É a estética que comanda a cinematografia de Wong Kar Wai e
«2046», o seu resumo, a sua revisão consumada. Um princípio que sustenta o
cruzamento das diversas histórias; a narrativa realizada em linha quebrada, anacronicamente;
as cenas que por vezes se imobilizam, obrigando o olhar do espectador a
deter-se nessas fracções de segundo que sublinham a importância de determinadas
cenas; o som da música que retorna, uma e outra vez, para dar corpo a uma certa
angústia nostálgica que embeleza cada uma das figuras femininas a quem Chow
Mo Wan (Tony Chiu-Wai Leung) não se consegue entregar, deixando no jornalista o
lastro da desistência e nelas, nas belas mulheres, o sopro dilacerante da
desilusão.
«Todas as recordações são
rastos de lágrimas», lê-se em epígrafe.
E o jornalista, tentando
sobreviver economicamente inicia a escrita de um romance de ficção científica
onde as pessoas viajam até 2046 tentando recuperar traços de uma memória
perdida.

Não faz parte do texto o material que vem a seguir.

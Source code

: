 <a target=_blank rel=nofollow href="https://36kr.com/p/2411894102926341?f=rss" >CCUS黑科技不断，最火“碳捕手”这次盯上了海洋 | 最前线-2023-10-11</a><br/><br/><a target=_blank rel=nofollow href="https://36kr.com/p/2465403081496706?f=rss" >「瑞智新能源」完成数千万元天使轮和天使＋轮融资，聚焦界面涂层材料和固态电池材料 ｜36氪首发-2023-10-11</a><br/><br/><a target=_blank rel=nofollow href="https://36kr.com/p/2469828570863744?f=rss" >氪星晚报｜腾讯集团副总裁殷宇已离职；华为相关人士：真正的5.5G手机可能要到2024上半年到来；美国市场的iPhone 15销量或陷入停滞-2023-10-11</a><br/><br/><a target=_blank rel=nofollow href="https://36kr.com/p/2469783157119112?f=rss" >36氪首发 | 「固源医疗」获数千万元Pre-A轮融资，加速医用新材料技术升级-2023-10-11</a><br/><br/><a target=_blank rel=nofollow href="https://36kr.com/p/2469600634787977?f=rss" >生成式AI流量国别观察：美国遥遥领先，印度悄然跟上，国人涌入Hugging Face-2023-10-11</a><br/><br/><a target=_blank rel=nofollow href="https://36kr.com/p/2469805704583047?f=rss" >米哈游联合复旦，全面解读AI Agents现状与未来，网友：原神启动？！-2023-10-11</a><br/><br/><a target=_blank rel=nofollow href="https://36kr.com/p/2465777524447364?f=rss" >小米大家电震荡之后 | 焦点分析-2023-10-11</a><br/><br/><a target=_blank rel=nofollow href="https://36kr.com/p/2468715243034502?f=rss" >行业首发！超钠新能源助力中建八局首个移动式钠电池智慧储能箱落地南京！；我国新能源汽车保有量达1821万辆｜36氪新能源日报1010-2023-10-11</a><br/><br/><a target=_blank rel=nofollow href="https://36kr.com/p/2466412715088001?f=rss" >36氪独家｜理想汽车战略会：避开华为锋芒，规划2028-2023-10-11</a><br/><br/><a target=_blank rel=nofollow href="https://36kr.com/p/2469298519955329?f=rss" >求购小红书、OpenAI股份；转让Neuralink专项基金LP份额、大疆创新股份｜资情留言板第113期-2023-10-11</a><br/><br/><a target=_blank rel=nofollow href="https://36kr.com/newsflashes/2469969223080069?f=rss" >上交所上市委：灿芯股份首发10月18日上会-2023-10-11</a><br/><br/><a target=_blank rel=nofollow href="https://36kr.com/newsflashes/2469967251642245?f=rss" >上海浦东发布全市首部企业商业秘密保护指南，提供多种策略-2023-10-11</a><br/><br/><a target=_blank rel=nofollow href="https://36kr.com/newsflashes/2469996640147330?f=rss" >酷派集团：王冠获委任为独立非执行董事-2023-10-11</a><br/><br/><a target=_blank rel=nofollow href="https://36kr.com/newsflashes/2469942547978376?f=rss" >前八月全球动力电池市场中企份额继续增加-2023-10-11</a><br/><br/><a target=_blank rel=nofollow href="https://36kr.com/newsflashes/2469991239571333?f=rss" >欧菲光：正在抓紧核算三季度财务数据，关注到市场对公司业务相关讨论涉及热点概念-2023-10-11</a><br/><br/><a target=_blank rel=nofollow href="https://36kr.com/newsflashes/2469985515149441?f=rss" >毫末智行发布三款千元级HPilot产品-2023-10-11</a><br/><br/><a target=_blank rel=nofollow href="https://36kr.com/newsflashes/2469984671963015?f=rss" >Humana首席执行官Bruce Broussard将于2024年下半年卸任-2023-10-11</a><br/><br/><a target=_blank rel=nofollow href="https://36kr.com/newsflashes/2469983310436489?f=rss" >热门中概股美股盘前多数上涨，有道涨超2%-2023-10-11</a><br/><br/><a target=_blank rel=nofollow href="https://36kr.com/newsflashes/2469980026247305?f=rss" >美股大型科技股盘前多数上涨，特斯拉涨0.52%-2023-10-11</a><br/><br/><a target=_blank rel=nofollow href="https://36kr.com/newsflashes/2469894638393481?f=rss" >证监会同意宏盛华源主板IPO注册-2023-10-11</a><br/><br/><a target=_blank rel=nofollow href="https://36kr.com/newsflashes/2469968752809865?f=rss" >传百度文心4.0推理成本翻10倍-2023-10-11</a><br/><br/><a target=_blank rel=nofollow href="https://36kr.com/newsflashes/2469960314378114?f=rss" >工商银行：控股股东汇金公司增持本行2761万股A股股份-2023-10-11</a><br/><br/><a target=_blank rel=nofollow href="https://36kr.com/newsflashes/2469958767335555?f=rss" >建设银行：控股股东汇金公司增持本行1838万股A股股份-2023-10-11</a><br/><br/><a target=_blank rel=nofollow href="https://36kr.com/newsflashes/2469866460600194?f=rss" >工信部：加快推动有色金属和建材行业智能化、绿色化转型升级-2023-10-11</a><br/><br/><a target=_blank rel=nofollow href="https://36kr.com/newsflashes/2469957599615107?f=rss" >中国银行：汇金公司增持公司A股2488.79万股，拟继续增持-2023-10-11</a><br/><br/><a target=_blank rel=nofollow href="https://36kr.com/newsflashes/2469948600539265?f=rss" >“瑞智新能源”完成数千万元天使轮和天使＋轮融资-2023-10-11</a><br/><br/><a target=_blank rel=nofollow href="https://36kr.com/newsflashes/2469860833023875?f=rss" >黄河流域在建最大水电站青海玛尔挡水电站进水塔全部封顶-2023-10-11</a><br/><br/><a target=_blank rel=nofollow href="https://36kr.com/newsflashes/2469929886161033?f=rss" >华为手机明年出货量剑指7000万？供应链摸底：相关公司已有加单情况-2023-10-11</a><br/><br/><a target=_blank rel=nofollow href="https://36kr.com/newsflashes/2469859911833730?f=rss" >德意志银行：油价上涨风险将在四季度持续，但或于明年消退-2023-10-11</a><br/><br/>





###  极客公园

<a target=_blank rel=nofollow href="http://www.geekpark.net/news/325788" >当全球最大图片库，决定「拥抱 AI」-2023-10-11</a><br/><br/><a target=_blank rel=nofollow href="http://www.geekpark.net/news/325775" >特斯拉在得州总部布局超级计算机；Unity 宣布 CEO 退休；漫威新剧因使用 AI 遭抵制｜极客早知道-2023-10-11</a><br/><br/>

Contudo, de lá ainda ninguém voltou para contar. Esse mundo futurista
é o Hotel Oriental em Hong Kong, onde ele está instalado. 2046, é um certo
quarto.
Wong Kar Wai filma a proximidade como ninguém, filma como se
a câmara possuísse dedos e ouvidos, entregando os espectadores a essa libidinosa
beleza, a essa estranha e íntima melancolia, feita de solidão e nostalgia. Talvez carência.
jef, janeiro 2021
«2046» de Wong Kar Wai. Com Tony
Chiu-Wai Leung, Ziyi Zhang, Faye Wong, Takuya Kimura, Gong Li, Carina Lau. Argumento: Wong Kar Wai. Fotografia:
Christopher Doyle, Lai Yiu Fai, Kwan Pun Leung. Música: Shigeru Umebayashi. Produção:
Wong Kar Wai, Eric Heumann, Ren Zhonglun, Zhu Yongde, Jet Tone Films. Hong Kong
/ China, 2004, Cores, 129 min.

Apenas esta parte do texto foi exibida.